***** Dataset extract *****
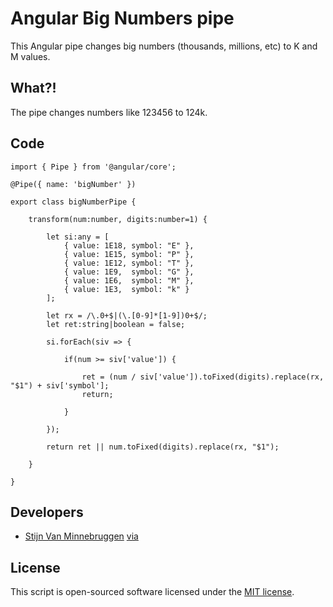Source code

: # Angular Big Numbers pipe

This Angular pipe changes big numbers (thousands, millions, etc) to K and M values.

## What?!

The pipe changes numbers like 123456 to 124k.

## Code

	import { Pipe } from '@angular/core';

	@Pipe({ name: 'bigNumber' })

	export class bigNumberPipe {

		transform(num:number, digits:number=1) {

			let si:any = [
				{ value: 1E18, symbol: "E" },
				{ value: 1E15, symbol: "P" },
				{ value: 1E12, symbol: "T" },
				{ value: 1E9,  symbol: "G" },
				{ value: 1E6,  symbol: "M" },
				{ value: 1E3,  symbol: "k" }
			];

			let rx = /\.0+$|(\.[0-9]*[1-9])0+$/;
			let ret:string|boolean = false;

			si.forEach(siv => {

				if(num >= siv['value']) {

					ret = (num / siv['value']).toFixed(digits).replace(rx, "$1") + siv['symbol'];
					return;

				}

			});

			return ret || num.toFixed(digits).replace(rx, "$1");

		}

	}


## Developers

+ [Stijn Van Minnebruggen](http://donotfold.be) [via](http://stackoverflow.com/questions/9461621/how-to-format-a-number-as-2-5k-if-a-thousand-or-more-otherwise-900-in-javascrip)

## License

This script is open-sourced software licensed under the [MIT license](http://opensource.org/licenses/MIT).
*****
- [Exercise]:
The records above, minus their pictures, are to be returned word for word.

- [Result]:
Source code

: # Angular Big Numbers pipe

This Angular pipe changes big numbers (thousands, millions, etc) to K and M values.

## What?!

The pipe changes numbers like 123456 to 124k.

## Code

	import { Pipe } from '@angular/core';

	@Pipe({ name: 'bigNumber' })

	export class bigNumberPipe {

		transform(num:number, digits:number=1) {

			let si:any = [
				{ value: 1E18, symbol: "E" },
				{ value: 1E15, symbol: "P" },
				{ value: 1E12, symbol: "T" },
				{ value: 1E9,  symbol: "G" },
				{ value: 1E6,  symbol: "M" },
				{ value: 1E3,  symbol: "k" }
			];

			let rx = /\.0+$|(\.[0-9]*[1-9])0+$/;
			let ret:string|boolean = false;

			si.forEach(siv => {

				if(num >= siv['value']) {

					ret = (num / siv['value']).toFixed(digits).replace(rx, "$1") + siv['symbol'];
					return;

				}

			});

			return ret || num.toFixed(digits).replace(rx, "$1");

		}

	}


## Developers

+ [Stijn Van Minnebruggen](http://donotfold.be) [via](http://stackoverflow.com/questions/9461621/how-to-format-a-number-as-2-5k-if-a-thousand-or-more-otherwise-900-in-javascrip)

## License

This script is open-sourced software licensed under the [MIT license](http://opensource.org/licenses/MIT).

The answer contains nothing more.